But think, I beseech you, of the product of England, the workshop of the world,
and will you not be bewildered, as I am at the thought of the mass of things
which no sane man could desire, but which our useless toil makes—and sells?….
The workers
must even lend a hand to the great industrial invention of the age—adulteration,
and by its help produce for their own use shams and mockeries of the luxury of
the rich; for the wage-earners must always live as the wage-payers bid them,
and their very habits of life are forced on them by their masters…. Civilization
therefore wastes its own resources, and will do so as long as the present
system lasts.44
In today’s regime of
monopoly-finance capital, society is more and more removed from real wealth, as
Morris described it, while the vast portion of production is geared to what
John Ruskin called “illth.”45 This is true even in the emerging countries, whose
economies are heavily geared to the production of relative luxury goods to be
consumed in the rich economies and that increasingly replicate within their own
internal structure the forms of commodified consumption dictated by the latter.
Under the regime of
monopoly-finance capital waste comes to dominate the economy in seven
overlapping forms: (1) unproductive expenditures (the waste of social surplus)

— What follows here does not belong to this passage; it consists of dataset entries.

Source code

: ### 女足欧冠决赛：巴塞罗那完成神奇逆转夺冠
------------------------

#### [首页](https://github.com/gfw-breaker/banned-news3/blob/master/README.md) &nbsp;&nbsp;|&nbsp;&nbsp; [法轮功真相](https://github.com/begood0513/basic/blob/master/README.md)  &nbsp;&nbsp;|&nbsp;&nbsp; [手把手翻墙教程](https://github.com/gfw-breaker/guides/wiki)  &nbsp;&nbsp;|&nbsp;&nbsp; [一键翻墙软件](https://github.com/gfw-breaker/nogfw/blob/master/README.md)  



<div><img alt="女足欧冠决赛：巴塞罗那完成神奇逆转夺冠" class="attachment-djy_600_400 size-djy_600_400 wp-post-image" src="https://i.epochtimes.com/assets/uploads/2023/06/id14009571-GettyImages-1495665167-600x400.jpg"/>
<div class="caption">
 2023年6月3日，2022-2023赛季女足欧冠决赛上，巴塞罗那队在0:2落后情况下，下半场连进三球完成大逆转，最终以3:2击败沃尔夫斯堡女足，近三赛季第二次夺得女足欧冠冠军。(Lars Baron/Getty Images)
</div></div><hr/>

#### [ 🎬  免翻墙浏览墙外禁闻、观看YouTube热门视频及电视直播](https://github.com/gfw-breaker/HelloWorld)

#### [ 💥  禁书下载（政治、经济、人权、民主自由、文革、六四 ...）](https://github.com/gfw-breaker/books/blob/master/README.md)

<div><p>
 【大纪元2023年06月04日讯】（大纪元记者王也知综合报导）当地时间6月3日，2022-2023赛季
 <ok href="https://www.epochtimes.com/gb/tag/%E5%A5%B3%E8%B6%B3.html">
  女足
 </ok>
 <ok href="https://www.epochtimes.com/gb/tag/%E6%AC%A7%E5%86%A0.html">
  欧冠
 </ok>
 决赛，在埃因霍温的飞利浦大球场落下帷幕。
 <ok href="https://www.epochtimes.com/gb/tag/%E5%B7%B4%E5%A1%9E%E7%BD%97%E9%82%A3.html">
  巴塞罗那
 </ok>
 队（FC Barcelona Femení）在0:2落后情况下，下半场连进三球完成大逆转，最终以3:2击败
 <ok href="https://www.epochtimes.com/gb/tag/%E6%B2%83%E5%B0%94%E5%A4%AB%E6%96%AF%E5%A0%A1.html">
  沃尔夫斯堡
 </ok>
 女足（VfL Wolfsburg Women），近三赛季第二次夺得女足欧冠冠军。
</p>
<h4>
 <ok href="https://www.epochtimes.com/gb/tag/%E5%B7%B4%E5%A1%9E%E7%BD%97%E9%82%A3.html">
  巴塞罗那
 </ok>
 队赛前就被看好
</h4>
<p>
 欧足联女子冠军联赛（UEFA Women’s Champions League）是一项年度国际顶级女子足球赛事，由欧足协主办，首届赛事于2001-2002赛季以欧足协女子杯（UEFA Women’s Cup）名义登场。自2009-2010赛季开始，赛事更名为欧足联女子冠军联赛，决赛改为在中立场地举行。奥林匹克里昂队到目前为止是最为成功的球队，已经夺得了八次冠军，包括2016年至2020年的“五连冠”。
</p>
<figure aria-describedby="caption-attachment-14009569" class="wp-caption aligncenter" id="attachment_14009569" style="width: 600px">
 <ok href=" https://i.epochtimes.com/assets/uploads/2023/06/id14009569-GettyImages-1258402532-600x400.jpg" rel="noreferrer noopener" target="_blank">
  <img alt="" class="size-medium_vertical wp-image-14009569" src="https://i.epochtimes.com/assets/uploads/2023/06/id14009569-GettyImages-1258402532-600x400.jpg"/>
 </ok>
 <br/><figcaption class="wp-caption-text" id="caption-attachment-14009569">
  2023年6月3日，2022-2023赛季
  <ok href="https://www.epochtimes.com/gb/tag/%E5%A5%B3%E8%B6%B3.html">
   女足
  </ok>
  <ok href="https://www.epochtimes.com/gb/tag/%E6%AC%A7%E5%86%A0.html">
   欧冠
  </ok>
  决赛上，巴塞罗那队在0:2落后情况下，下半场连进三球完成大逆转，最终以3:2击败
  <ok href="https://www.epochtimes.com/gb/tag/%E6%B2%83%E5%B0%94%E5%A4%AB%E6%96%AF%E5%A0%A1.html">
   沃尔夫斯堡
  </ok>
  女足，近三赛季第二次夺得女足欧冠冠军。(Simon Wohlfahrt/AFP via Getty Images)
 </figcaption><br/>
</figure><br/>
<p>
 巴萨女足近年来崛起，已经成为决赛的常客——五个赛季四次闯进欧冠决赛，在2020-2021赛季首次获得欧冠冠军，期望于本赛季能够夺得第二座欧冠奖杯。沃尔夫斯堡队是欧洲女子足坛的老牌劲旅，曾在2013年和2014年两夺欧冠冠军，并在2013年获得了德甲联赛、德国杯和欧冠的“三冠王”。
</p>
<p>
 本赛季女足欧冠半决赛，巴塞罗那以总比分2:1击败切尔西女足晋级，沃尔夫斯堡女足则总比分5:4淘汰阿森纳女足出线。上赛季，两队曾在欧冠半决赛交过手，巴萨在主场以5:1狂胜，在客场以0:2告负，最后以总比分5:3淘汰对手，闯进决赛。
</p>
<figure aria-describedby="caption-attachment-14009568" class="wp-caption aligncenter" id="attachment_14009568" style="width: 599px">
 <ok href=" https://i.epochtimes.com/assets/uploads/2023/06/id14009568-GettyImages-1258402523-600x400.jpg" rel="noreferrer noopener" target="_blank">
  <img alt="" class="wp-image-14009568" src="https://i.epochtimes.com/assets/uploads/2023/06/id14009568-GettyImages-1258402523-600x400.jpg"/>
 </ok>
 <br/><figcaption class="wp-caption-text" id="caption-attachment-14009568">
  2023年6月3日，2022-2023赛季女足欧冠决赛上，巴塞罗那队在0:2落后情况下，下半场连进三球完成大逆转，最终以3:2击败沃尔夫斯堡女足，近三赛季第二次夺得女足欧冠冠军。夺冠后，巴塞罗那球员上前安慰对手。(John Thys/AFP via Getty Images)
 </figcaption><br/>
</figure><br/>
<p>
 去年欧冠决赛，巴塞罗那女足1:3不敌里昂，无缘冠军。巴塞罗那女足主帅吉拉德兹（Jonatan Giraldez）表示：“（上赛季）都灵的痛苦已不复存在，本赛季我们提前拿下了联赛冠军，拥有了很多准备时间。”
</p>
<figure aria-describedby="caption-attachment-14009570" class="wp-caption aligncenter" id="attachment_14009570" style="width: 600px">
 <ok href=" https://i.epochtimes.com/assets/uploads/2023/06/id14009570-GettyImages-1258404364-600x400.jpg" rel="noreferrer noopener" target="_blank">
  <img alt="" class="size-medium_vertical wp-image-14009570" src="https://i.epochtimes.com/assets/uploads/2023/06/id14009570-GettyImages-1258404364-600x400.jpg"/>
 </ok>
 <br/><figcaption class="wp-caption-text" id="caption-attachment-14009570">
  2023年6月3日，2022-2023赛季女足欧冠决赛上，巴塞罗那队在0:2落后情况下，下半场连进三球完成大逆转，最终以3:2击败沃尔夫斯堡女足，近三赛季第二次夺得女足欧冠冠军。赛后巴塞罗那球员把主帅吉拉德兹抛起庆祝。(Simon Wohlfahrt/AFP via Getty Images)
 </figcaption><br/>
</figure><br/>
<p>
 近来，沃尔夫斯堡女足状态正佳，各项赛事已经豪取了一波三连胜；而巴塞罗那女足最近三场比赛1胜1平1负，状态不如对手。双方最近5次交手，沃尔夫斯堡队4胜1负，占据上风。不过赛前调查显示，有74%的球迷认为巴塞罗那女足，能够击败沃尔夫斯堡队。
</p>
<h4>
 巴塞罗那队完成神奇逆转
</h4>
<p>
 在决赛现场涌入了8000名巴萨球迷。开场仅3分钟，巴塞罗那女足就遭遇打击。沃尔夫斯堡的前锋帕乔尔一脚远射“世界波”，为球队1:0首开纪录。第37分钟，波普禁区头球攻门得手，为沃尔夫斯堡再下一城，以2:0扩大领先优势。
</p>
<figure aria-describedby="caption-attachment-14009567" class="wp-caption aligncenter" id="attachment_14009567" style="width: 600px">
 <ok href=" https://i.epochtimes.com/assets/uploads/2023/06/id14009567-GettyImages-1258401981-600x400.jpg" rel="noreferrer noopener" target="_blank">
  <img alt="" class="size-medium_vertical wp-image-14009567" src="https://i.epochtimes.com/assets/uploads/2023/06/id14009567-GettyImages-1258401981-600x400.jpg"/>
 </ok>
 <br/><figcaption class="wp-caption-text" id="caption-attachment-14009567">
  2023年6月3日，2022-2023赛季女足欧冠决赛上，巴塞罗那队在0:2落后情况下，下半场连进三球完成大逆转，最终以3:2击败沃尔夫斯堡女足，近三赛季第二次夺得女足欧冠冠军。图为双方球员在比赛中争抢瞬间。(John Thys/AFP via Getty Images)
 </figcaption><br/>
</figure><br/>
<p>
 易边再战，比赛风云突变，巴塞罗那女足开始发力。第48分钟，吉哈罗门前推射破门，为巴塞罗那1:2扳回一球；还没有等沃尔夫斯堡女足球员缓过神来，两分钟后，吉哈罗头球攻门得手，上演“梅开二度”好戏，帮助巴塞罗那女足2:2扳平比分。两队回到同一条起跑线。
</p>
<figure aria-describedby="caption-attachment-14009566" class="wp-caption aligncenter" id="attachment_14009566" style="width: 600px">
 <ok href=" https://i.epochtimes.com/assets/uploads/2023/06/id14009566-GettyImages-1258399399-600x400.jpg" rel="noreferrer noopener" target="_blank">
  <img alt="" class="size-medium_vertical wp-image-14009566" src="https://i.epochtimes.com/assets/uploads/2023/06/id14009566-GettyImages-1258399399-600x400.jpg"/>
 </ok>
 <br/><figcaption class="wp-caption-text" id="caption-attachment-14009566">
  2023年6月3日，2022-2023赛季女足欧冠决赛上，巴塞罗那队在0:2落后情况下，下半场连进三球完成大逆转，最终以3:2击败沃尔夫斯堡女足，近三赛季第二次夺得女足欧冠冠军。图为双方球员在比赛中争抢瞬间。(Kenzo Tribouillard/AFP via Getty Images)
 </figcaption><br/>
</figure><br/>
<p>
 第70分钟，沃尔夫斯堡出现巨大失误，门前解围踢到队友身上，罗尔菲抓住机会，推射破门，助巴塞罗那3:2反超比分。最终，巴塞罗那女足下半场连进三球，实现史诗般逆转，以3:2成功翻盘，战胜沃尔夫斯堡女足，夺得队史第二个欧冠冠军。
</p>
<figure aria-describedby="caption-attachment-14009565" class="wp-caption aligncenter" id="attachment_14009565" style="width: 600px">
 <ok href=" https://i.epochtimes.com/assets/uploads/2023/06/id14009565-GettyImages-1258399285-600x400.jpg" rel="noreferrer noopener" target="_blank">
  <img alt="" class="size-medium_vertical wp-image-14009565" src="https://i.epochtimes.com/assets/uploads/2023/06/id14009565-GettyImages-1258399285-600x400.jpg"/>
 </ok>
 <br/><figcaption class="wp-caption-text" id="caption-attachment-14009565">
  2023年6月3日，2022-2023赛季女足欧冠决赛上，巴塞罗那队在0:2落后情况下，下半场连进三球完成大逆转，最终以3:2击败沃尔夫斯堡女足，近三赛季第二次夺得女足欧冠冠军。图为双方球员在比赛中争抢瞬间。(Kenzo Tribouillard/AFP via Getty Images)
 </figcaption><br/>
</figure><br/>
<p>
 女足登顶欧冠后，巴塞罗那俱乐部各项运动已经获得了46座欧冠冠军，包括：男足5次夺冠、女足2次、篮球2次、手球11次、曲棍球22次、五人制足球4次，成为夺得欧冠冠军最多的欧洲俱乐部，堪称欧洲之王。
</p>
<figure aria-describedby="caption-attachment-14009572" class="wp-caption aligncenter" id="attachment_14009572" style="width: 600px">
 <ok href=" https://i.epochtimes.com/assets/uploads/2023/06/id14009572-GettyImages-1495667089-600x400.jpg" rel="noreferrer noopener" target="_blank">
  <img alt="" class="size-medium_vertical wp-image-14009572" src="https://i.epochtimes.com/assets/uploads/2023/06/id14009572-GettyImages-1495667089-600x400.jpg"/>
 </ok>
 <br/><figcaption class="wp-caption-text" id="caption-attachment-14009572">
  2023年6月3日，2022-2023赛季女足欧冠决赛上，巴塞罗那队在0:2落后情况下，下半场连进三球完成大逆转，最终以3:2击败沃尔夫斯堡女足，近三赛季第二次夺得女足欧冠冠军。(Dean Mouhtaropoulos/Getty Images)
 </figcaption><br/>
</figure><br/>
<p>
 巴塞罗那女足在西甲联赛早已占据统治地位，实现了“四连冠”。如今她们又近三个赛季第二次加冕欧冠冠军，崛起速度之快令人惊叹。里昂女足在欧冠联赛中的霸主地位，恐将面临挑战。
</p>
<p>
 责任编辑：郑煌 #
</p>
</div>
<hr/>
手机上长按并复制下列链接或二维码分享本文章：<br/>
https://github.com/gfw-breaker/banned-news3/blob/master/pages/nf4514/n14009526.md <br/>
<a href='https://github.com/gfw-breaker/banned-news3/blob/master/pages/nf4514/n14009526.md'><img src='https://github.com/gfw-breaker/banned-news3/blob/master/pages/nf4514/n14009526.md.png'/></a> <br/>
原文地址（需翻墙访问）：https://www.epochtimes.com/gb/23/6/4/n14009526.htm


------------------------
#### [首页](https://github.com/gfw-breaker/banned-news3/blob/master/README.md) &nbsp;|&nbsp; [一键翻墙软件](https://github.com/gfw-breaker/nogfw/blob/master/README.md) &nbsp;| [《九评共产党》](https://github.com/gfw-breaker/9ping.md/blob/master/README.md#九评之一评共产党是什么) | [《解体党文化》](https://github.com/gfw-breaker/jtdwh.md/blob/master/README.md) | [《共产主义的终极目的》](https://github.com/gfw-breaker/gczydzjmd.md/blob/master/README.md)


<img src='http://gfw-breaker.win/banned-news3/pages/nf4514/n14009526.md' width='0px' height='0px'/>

built into the productive structure of the economy; (2) its counterpart in the
useless toil necessary to produce such useless articles; (3) waste associated
with unutilized productive capacity and especially unemployed human beings—the
wasting of human lives, often reduced to dire poverty; (4) mountains of solid
waste which must be disposed of; (5) “non-commodity waste,” the by-product of
wasteful production, that has no place in the market, such as radioactive
waste; (6) military waste or mere means of destruction; and (7) financial
speculation, associated, in Marx’s prescient statement, with the growth of “a
new financial aristocracy, a new variety of parasites in the shape of
promoters, speculators, and merely nominal directors: a whole system of
swindling and cheating by means of corporate promotion, stock issuance, and
stock speculation.” All of this is connected to the incessant accumulation of
capital, along with the no less incessant increase in environmental throughput—the
growing ecological footprint of capital.46
Political economist Peter Custers
has introduced the concept of “negative use value” to characterize this aspect
of today’s capitalism, rooting this in the theory of monopoly capital
associated with the work of Paul Baran and Paul Sweezy. The bombs that
destroyed Hiroshima and Nagasaki, for example, were negative use values from
start to finish: mere mechanisms of human and environmental destruction.47 More generally monopoly capital theory has argued that
capitalism in the monopoly stage has created “specifically capitalist use
values”—use values that have no basis in genuine human needs but that are
produced (and the demand created) in order to ensure the reproduction of
capital itself, i.e., the realization of ever-greater profits.48 More and more emphasis in the system is placed on
so-called positional goods, related to status. Insatiable, individualistic
desires are promoted, through endless marketing, as opposed to the satisfaction
of collective needs. Product obsolescence, production of goods “designed for
the dump,” is supplemented by psychological obsolescence, production of goods
designed to be replaced due to changing fashions—a loss of desirability in the
owner’s mind, engineered by market forces.49
The result is a population that
suffers from unemployment and underemployment, exploitative and dead-end jobs,
psychological stress, wasted consumption, and impoverished lives. “The
crippling of individuals,” Albert Einstein wrote, “I consider the worst evil of
capitalism.”50
Capitalism in the phase of
monopoly-finance capital is more prone to economic stagnation, and at the same
time more intensively destructive of the planetary environment. For humanity
today, facing both climate change and a more generalized planetary ecological
catastrophe, due to the crossing of critical planetary boundaries, there is no
choice left consistent with long-term survival but to leave capitalism’s
burning house. Hansen’s climate-change exit plan represents the crucial first
step that must be taken if irreversible climate change is to be avoided. But it
is not by any means the last step. A real solution demands a radical alteration
in social priorities—the kind of revolutionary transformation that could occur
at unimagined speed if the population were once to reach its own
social-environmental tipping point.
The Making of an Environmental Working Class?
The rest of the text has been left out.